----- RECORDED INFORMATION -----

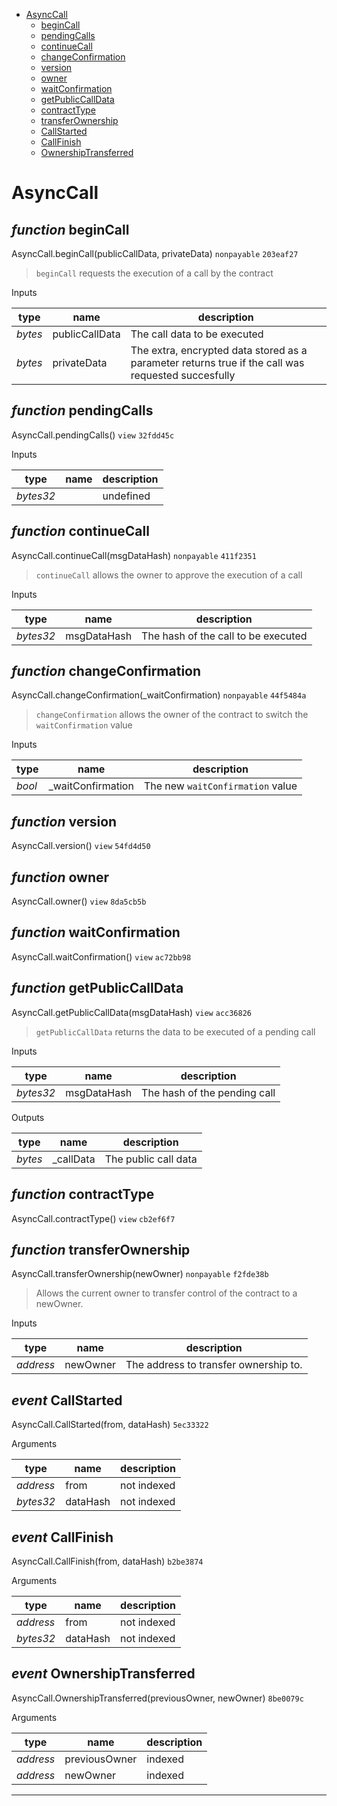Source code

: * [AsyncCall](#asynccall)
  * [beginCall](#function-begincall)
  * [pendingCalls](#function-pendingcalls)
  * [continueCall](#function-continuecall)
  * [changeConfirmation](#function-changeconfirmation)
  * [version](#function-version)
  * [owner](#function-owner)
  * [waitConfirmation](#function-waitconfirmation)
  * [getPublicCallData](#function-getpubliccalldata)
  * [contractType](#function-contracttype)
  * [transferOwnership](#function-transferownership)
  * [CallStarted](#event-callstarted)
  * [CallFinish](#event-callfinish)
  * [OwnershipTransferred](#event-ownershiptransferred)

# AsyncCall


## *function* beginCall

AsyncCall.beginCall(publicCallData, privateData) `nonpayable` `203eaf27`

> `beginCall` requests the execution of a call by the contract

Inputs

| **type** | **name** | **description** |
|-|-|-|
| *bytes* | publicCallData | The call data to be executed |
| *bytes* | privateData | The extra, encrypted data stored as a parameter returns true if the call was requested succesfully |


## *function* pendingCalls

AsyncCall.pendingCalls() `view` `32fdd45c`


Inputs

| **type** | **name** | **description** |
|-|-|-|
| *bytes32* |  | undefined |


## *function* continueCall

AsyncCall.continueCall(msgDataHash) `nonpayable` `411f2351`

> `continueCall` allows the owner to approve the execution of a call

Inputs

| **type** | **name** | **description** |
|-|-|-|
| *bytes32* | msgDataHash | The hash of the call to be executed |


## *function* changeConfirmation

AsyncCall.changeConfirmation(_waitConfirmation) `nonpayable` `44f5484a`

> `changeConfirmation` allows the owner of the contract to switch the `waitConfirmation` value

Inputs

| **type** | **name** | **description** |
|-|-|-|
| *bool* | _waitConfirmation | The new `waitConfirmation` value |


## *function* version

AsyncCall.version() `view` `54fd4d50`





## *function* owner

AsyncCall.owner() `view` `8da5cb5b`





## *function* waitConfirmation

AsyncCall.waitConfirmation() `view` `ac72bb98`





## *function* getPublicCallData

AsyncCall.getPublicCallData(msgDataHash) `view` `acc36826`

> `getPublicCallData` returns the data to be executed of a pending call

Inputs

| **type** | **name** | **description** |
|-|-|-|
| *bytes32* | msgDataHash | The hash of the pending call |

Outputs

| **type** | **name** | **description** |
|-|-|-|
| *bytes* | _callData | The public call data |

## *function* contractType

AsyncCall.contractType() `view` `cb2ef6f7`





## *function* transferOwnership

AsyncCall.transferOwnership(newOwner) `nonpayable` `f2fde38b`

> Allows the current owner to transfer control of the contract to a newOwner.

Inputs

| **type** | **name** | **description** |
|-|-|-|
| *address* | newOwner | The address to transfer ownership to. |

## *event* CallStarted

AsyncCall.CallStarted(from, dataHash) `5ec33322`

Arguments

| **type** | **name** | **description** |
|-|-|-|
| *address* | from | not indexed |
| *bytes32* | dataHash | not indexed |

## *event* CallFinish

AsyncCall.CallFinish(from, dataHash) `b2be3874`

Arguments

| **type** | **name** | **description** |
|-|-|-|
| *address* | from | not indexed |
| *bytes32* | dataHash | not indexed |

## *event* OwnershipTransferred

AsyncCall.OwnershipTransferred(previousOwner, newOwner) `8be0079c`

Arguments

| **type** | **name** | **description** |
|-|-|-|
| *address* | previousOwner | indexed |
| *address* | newOwner | indexed |


---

-----

WORK INSTRUCTIONS | Print the whole listing above exactly, and keep every picture out of the copy.

ANSWER TO THE EXERCISE |
Source code

: * [AsyncCall](#asynccall)
  * [beginCall](#function-begincall)
  * [pendingCalls](#function-pendingcalls)
  * [continueCall](#function-continuecall)
  * [changeConfirmation](#function-changeconfirmation)
  * [version](#function-version)
  * [owner](#function-owner)
  * [waitConfirmation](#function-waitconfirmation)
  * [getPublicCallData](#function-getpubliccalldata)
  * [contractType](#function-contracttype)
  * [transferOwnership](#function-transferownership)
  * [CallStarted](#event-callstarted)
  * [CallFinish](#event-callfinish)
  * [OwnershipTransferred](#event-ownershiptransferred)

# AsyncCall


## *function* beginCall

AsyncCall.beginCall(publicCallData, privateData) `nonpayable` `203eaf27`

> `beginCall` requests the execution of a call by the contract

Inputs

| **type** | **name** | **description** |
|-|-|-|
| *bytes* | publicCallData | The call data to be executed |
| *bytes* | privateData | The extra, encrypted data stored as a parameter returns true if the call was requested succesfully |


## *function* pendingCalls

AsyncCall.pendingCalls() `view` `32fdd45c`


Inputs

| **type** | **name** | **description** |
|-|-|-|
| *bytes32* |  | undefined |


## *function* continueCall

AsyncCall.continueCall(msgDataHash) `nonpayable` `411f2351`

> `continueCall` allows the owner to approve the execution of a call

Inputs

| **type** | **name** | **description** |
|-|-|-|
| *bytes32* | msgDataHash | The hash of the call to be executed |


## *function* changeConfirmation

AsyncCall.changeConfirmation(_waitConfirmation) `nonpayable` `44f5484a`

> `changeConfirmation` allows the owner of the contract to switch the `waitConfirmation` value

Inputs

| **type** | **name** | **description** |
|-|-|-|
| *bool* | _waitConfirmation | The new `waitConfirmation` value |


## *function* version

AsyncCall.version() `view` `54fd4d50`





## *function* owner

AsyncCall.owner() `view` `8da5cb5b`





## *function* waitConfirmation

AsyncCall.waitConfirmation() `view` `ac72bb98`





## *function* getPublicCallData

AsyncCall.getPublicCallData(msgDataHash) `view` `acc36826`

> `getPublicCallData` returns the data to be executed of a pending call

Inputs

| **type** | **name** | **description** |
|-|-|-|
| *bytes32* | msgDataHash | The hash of the pending call |

Outputs

| **type** | **name** | **description** |
|-|-|-|
| *bytes* | _callData | The public call data |

## *function* contractType

AsyncCall.contractType() `view` `cb2ef6f7`





## *function* transferOwnership

AsyncCall.transferOwnership(newOwner) `nonpayable` `f2fde38b`

> Allows the current owner to transfer control of the contract to a newOwner.

Inputs

| **type** | **name** | **description** |
|-|-|-|
| *address* | newOwner | The address to transfer ownership to. |

## *event* CallStarted

AsyncCall.CallStarted(from, dataHash) `5ec33322`

Arguments

| **type** | **name** | **description** |
|-|-|-|
| *address* | from | not indexed |
| *bytes32* | dataHash | not indexed |

## *event* CallFinish

AsyncCall.CallFinish(from, dataHash) `b2be3874`

Arguments

| **type** | **name** | **description** |
|-|-|-|
| *address* | from | not indexed |
| *bytes32* | dataHash | not indexed |

## *event* OwnershipTransferred

AsyncCall.OwnershipTransferred(previousOwner, newOwner) `8be0079c`

Arguments

| **type** | **name** | **description** |
|-|-|-|
| *address* | previousOwner | indexed |
| *address* | newOwner | indexed |


---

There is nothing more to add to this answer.